This week’s song owes its success, but only in America, to one half of a legendary duo and one quarter of an even more legendary quartet. Despite charting half a dozen US hits in just 16 months, The Cyrkle are only remembered for their debut which was called Red Rubber Ball.
Rhythm guitarist singer Don Dannemann and singer, lead guitar and bass player Tom Dawes met in 1961 whilst studying at Lafayette College in Pennsylvania and originally formed a band with drummer Mary Fried called The Rhondells. Dawes said, “We did all the pop tunes of the day including songs by the Beach Boys and the Four Seasons.” It was after a performance at Atlantic City in New Jersey that led them to signing a recording contract with Columbia records.

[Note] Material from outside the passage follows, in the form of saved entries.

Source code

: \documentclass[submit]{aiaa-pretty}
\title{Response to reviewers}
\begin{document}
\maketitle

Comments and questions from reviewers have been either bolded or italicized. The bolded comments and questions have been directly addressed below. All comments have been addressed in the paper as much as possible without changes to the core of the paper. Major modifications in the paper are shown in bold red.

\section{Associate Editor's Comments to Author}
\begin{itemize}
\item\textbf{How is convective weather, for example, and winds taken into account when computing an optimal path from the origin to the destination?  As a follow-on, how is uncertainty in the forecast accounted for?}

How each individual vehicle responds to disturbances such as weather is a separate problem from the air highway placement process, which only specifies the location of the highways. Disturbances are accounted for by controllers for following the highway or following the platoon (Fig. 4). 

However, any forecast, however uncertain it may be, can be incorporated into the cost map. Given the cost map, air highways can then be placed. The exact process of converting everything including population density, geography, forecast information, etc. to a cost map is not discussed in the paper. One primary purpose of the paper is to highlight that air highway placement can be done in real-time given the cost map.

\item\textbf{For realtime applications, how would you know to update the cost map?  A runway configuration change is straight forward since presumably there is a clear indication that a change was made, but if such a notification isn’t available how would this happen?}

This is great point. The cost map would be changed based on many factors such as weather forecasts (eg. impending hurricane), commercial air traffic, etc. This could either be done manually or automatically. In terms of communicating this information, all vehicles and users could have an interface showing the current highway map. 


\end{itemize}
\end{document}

The area where Lafayette College is situated in downtown Easton is known locally as the circle. According to the sleeve notes on their anthology, Red Rubber Ball : The Best of the Cyrkle, Dawes said, “Nat Weiss (an artist lawyer) had spoken to Brian Epstein (whom he had been friends for a while) and supposedly asked John Lennon if he had any ideas for group names and, as an allusion to the college area, he came up with The Cyrkle.

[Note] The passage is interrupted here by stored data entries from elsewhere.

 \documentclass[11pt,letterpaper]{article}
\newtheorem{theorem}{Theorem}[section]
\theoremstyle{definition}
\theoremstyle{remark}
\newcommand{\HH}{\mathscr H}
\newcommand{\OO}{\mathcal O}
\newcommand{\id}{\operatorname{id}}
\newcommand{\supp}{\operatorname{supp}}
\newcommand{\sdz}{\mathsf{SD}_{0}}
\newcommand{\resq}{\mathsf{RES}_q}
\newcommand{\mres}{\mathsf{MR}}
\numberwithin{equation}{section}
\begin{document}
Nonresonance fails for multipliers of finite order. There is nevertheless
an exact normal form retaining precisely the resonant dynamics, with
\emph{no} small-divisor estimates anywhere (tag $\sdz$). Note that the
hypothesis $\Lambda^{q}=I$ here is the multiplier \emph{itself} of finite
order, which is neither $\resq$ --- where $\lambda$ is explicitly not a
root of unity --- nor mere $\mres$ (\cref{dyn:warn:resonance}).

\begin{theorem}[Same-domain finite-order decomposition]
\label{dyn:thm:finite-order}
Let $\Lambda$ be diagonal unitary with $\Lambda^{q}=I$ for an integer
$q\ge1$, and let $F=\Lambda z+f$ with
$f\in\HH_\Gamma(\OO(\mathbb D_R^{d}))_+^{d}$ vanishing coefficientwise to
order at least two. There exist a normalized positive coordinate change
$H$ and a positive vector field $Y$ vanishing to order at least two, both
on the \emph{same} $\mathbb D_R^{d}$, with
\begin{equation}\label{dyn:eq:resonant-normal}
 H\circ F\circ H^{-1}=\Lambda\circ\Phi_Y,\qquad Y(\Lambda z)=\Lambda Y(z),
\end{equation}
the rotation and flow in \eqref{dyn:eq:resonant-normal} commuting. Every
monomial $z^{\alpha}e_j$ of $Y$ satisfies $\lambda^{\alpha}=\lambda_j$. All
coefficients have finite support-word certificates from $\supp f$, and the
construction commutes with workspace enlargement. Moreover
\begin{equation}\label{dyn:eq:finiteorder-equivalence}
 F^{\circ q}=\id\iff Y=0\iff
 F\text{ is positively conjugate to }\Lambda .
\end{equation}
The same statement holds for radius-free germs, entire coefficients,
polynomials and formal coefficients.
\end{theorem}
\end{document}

The newly named Cyrkle got their big break in early 1966 when they opened for Simon and Garfunkel for whom Dawes was also a touring member. During that time Paul Simon offered them Red Rubber Ball, a song he had co-written with Bruce Woodley of The Seekers. After the duo had released the album Wednesday Morning, 3 A.M. which failed in America, Simon moved to the UK where he met Woodley and the pair wrote the song which was originally intended for The Seekers, but the rest of the band didn’t like it and turned it down. After learning that it was a hit for The Cyrkle, the Seekers eventually did record it and can be found on their 1966 album Come the Day which was titled Georgy Girl in the States. Later that year, because of the Brian Epstein connection, they opened 14 nights on the Beatles’ US tour.
It was Dawes who first heard the demo and played it to Dannemann who recalled a few years later what he thought at the time, “To be honest with you, my first feeling was it’s no great shakes, but everybody else seemed to think, ‘yeah there’s something here. Let’s try it.’ So we did and the song became a big hit for us. It’s really funny, but I never thought much about it at the time.”
Paul Simon has stated in numerous interviews that he wrote Red Rubber Ball whilst in England and did so just to get a £100 advance from the Seekers. The Cyrkle’s version, which features an electric organ played by Earl Pickens, was the first production by John Simon who later went on to work with The Band. What set it apart from other tracks of the era was that it was recorded in stereo with lead, bass guitar and percussion on the right track and acoustic guitar and electric organ on left. The vocals were on both.
The Cyrkle had one other top 20 US hit, Turn Down Day, but following the death of Brian Epstein the band broke up with Dannemann and Dawes becoming successful jingle writers. Dawes’ most famous TV advert was for the ‘plop plop fizz fizz’ jingle for Alka-Seltzer. Dannemann’s most popular material was for Continental Airlines and Swanson Foods, eventually writing the original 7Up – Uncola ads which featured Geoffrey Holder.
The song, which not only famously featured on Leonard Cohen’s jukebox, has been covered by Del Shannon, Mel Torme, Cliff Richard, Cilla Black and Neil Diamond.
In the mid-eighties Sundazed records acquired the license from Columbia to re-issue The Cyrkle’s back catalogue, “They sent me what they were putting out and they wanted comments from Tommy and I and our drummer, Marty Fried,” recalled Dannemann. “Now understand, after the band broke up I got involved in advertising and had a nice career doing commercials and things. I had a production company. So I had really left that part behind. Anyway, I was on a plane and had nothing to do, so I pulled out my Walkman and listened to the cassette. When Red Rubber Ball came on and as soon as I heard the first two seconds, it was like ‘Wow! There’s magic in that. That really was a special hit.’ I had just never thought about it like that. My conclusion is, you can take the best producers, the best musicians, the best writers, and the best artists and bring them all together and you might make a good record. But you can’t guarantee the magic. It may or may not happen.”